Beer: Ellicott Mills has eight different varieties of its Alpenhof house brew on tap, half of them seasonals that are rotated through the mix. If you’re a fan of bock beer, you’re in luck. Ellicott Mills bills itself as “the house of bocks,” a producer of more varieties of the dark, malty lager than any other in the United States. The house brews lean heavily toward German styles and the malt side of the malt-hop spectrum, so if you like an ale with some bitter bite, you might want to stray from the Alpenhof offerings here.   

Standouts: They won’t have it this time of year, but in the fall Ellicott Mills does a very nice pumpkin ale. If you really want the whole experience, they’ll dust the rim of your glass with cinnamon and sugar, but some beer snobs will turn their noses up at that.

Food: The menu includes crab cakes and Caribbean chicken, but there’s a strong undercurrent of Oktoberfest, with sausage on both the starter and main-dish menus, a Bavarian soft pretzel sticks appetizer and kasseler rippchen, a pair of pork chops smoked and brined in the Bavarian style. Further contributing to the rustic flavor is a venison steak pan-fried with scallions and deglazed with beer to make a brown sauce.  

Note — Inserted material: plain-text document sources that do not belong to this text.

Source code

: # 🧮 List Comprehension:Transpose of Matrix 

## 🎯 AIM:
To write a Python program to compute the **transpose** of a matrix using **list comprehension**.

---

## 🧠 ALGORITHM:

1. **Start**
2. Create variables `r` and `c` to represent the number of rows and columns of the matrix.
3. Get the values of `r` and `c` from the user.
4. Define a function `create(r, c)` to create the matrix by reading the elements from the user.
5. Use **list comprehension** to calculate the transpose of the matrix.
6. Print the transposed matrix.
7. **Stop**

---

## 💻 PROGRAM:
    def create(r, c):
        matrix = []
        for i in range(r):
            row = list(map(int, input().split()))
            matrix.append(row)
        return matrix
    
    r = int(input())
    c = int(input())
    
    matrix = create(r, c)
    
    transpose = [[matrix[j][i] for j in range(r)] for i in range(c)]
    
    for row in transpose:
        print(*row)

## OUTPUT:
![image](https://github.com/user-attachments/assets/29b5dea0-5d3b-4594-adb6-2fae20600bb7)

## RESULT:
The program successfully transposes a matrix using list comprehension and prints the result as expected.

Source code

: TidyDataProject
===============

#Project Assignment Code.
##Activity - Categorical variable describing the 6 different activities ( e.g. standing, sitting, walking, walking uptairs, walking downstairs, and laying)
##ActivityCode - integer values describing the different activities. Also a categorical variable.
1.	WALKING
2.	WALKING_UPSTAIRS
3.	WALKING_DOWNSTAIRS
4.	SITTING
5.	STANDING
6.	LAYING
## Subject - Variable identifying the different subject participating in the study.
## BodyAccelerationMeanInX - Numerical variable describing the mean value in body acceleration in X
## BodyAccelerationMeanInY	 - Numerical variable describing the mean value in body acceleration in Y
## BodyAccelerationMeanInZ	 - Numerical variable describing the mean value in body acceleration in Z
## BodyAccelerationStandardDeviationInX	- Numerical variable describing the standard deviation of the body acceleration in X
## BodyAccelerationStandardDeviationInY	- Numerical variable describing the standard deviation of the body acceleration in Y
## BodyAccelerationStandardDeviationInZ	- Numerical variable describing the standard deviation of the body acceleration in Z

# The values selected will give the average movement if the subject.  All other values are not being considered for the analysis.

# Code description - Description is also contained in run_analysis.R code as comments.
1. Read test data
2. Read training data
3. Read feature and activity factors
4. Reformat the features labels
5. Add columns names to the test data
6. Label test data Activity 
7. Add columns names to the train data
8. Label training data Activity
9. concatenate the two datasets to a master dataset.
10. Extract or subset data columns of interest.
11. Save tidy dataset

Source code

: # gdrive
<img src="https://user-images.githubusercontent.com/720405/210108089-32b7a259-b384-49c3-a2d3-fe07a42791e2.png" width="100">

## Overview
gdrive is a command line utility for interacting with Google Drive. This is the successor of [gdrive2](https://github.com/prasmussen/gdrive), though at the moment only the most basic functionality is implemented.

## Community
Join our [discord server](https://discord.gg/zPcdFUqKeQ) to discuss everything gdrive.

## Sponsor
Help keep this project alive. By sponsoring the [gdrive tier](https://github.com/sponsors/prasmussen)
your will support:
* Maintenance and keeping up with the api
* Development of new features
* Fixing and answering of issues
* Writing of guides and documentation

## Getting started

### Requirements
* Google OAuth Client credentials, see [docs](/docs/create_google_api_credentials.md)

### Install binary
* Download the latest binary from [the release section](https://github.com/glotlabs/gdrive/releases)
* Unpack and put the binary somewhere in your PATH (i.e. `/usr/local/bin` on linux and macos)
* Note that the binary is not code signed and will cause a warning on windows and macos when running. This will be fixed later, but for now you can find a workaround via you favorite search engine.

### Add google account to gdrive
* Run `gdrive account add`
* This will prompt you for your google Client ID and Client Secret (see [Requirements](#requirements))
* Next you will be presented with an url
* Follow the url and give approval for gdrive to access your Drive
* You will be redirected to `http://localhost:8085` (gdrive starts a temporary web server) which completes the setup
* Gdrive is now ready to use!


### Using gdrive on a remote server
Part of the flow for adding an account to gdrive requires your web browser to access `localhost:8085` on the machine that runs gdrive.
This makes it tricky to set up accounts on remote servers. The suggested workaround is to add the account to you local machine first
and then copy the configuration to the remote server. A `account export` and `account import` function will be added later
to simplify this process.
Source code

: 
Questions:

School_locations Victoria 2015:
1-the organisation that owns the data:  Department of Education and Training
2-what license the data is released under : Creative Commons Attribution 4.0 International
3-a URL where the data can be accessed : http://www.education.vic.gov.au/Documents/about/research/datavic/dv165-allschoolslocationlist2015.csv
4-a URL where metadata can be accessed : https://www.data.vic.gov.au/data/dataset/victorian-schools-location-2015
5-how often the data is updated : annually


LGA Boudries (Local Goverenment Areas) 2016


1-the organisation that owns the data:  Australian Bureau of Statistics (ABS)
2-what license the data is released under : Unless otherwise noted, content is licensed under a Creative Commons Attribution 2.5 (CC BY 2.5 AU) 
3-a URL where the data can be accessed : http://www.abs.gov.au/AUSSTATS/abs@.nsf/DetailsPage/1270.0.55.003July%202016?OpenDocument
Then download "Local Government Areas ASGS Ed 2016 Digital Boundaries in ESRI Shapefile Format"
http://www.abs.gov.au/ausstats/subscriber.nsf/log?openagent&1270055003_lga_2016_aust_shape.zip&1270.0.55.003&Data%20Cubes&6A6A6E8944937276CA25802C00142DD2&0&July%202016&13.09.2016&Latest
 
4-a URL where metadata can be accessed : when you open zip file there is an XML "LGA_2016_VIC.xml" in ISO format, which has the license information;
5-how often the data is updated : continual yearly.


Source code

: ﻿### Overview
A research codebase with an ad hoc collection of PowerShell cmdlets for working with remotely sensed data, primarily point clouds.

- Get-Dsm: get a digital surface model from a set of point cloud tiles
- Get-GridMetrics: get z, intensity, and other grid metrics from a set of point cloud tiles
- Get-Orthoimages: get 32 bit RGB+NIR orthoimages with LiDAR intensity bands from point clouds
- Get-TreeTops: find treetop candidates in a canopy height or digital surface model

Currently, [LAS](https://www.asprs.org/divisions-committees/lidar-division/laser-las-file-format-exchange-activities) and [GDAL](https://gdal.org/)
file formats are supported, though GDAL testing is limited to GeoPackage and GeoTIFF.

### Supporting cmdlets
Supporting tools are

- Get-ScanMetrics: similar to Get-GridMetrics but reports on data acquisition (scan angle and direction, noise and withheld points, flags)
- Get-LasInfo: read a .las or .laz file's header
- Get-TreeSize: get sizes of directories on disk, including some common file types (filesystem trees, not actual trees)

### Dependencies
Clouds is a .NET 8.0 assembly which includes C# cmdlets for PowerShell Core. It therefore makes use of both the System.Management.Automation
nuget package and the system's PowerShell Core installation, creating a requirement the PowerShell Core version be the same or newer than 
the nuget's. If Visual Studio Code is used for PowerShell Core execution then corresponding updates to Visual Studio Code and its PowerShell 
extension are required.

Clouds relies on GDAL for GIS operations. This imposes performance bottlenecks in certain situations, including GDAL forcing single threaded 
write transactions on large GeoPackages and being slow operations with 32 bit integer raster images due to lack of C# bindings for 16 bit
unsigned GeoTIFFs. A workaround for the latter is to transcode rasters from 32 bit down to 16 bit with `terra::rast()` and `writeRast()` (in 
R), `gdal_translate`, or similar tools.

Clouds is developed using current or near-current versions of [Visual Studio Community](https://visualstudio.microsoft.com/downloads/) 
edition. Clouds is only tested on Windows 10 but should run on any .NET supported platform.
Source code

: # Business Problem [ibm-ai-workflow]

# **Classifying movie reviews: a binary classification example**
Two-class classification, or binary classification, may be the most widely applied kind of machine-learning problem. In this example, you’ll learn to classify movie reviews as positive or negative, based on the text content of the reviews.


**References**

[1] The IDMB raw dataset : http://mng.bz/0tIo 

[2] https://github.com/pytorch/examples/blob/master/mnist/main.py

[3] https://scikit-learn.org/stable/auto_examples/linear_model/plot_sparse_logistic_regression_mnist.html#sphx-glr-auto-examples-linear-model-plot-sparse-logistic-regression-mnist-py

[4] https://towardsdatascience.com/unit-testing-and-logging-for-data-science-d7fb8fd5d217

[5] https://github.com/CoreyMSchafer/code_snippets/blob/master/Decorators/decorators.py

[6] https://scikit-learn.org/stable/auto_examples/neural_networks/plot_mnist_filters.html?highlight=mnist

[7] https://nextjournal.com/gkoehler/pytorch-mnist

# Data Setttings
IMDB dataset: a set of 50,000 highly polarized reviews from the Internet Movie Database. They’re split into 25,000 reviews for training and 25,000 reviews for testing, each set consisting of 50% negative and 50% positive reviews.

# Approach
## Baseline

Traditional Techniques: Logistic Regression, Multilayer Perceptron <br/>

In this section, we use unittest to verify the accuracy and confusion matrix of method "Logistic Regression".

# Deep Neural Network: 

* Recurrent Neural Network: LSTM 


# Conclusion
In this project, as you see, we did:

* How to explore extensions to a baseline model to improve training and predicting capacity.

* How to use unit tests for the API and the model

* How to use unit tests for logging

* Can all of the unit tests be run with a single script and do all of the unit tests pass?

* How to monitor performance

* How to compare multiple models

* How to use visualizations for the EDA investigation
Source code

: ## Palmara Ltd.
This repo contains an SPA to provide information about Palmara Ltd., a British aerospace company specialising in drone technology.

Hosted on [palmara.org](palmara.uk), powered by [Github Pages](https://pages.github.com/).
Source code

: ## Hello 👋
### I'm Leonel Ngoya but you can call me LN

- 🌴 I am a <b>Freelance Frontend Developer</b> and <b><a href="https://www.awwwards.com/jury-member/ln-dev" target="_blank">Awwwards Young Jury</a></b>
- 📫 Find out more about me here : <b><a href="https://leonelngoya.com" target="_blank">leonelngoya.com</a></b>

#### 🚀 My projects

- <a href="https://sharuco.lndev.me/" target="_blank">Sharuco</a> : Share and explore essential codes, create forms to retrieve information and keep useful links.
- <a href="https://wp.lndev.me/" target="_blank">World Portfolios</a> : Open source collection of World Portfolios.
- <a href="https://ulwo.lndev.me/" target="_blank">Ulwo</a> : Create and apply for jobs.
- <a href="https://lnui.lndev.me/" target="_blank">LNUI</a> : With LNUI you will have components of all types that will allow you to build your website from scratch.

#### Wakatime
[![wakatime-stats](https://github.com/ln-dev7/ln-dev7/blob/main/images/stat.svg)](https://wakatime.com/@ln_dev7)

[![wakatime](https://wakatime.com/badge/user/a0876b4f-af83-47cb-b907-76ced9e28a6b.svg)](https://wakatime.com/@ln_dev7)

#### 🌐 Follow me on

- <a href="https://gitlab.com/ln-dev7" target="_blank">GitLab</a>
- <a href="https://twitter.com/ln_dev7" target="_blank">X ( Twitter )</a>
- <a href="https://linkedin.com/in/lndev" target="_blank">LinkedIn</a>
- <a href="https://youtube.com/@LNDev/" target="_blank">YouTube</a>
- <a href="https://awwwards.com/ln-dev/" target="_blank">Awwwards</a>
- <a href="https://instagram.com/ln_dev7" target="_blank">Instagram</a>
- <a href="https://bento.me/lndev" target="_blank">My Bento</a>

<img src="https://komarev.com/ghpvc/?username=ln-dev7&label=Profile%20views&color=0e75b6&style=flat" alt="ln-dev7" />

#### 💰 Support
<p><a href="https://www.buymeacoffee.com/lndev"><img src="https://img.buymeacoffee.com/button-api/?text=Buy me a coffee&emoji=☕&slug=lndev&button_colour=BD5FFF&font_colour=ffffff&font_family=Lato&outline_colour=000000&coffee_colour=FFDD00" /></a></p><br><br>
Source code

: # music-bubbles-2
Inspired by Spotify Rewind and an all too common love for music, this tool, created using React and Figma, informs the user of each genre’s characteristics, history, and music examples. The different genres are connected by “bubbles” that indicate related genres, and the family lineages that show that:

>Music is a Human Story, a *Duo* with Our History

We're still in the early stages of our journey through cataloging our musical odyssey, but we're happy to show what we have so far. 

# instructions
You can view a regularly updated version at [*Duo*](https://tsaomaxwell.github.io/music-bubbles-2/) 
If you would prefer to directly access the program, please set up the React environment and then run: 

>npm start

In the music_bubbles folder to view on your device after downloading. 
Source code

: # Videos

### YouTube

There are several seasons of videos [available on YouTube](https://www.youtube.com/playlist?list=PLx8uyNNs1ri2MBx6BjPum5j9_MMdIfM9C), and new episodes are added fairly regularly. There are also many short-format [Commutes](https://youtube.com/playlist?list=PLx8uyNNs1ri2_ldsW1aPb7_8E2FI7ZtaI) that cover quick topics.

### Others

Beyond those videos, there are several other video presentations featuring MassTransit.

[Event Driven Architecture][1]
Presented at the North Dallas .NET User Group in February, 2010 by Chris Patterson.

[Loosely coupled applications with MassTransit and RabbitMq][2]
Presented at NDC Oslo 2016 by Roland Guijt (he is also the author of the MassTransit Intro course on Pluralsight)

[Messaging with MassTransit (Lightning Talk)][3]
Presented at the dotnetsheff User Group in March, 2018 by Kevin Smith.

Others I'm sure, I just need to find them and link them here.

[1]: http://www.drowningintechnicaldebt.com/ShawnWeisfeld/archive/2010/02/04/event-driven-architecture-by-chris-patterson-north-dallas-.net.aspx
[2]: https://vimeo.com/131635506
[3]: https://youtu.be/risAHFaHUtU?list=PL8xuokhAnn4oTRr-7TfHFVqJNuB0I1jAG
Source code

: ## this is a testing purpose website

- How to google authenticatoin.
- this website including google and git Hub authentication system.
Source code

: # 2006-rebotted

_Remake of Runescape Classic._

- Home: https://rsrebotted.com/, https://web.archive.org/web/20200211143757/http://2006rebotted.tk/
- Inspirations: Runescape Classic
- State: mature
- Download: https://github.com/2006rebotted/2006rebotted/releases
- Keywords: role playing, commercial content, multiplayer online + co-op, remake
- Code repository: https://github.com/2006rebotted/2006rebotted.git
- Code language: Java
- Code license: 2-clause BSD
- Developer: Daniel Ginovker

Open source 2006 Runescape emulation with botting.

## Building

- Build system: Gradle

Service/atmosphere: Like the rest of Main Street Ellicott City (only more so), Ellicott Mills exudes a bohemian sort of charm that makes it fun and relaxing (once you’ve secured a parking spot). Servers are friendly and efficient, the bartenders well versed in what’s coming out of the taps.
   
What’s brewing: In the world of craft beers, pale ales and India pale ales get most of the attention. Ellicott Mills zigs where most brewpubs zag. “We make a lot of lager,” head brewer Ray Andreassen says, including Ellicott Mills’ dizzying variety of bocks. “So we can offer something that everyone can enjoy.”
A couple of bock beers will re-emerge in the spring: Alphenhof’s Red Bock and the German-style Mai Bock. Ellicott Mills also will have a wheat beer on tap. For the summer, Andreassen will be making Helles Bock, a lighter brew.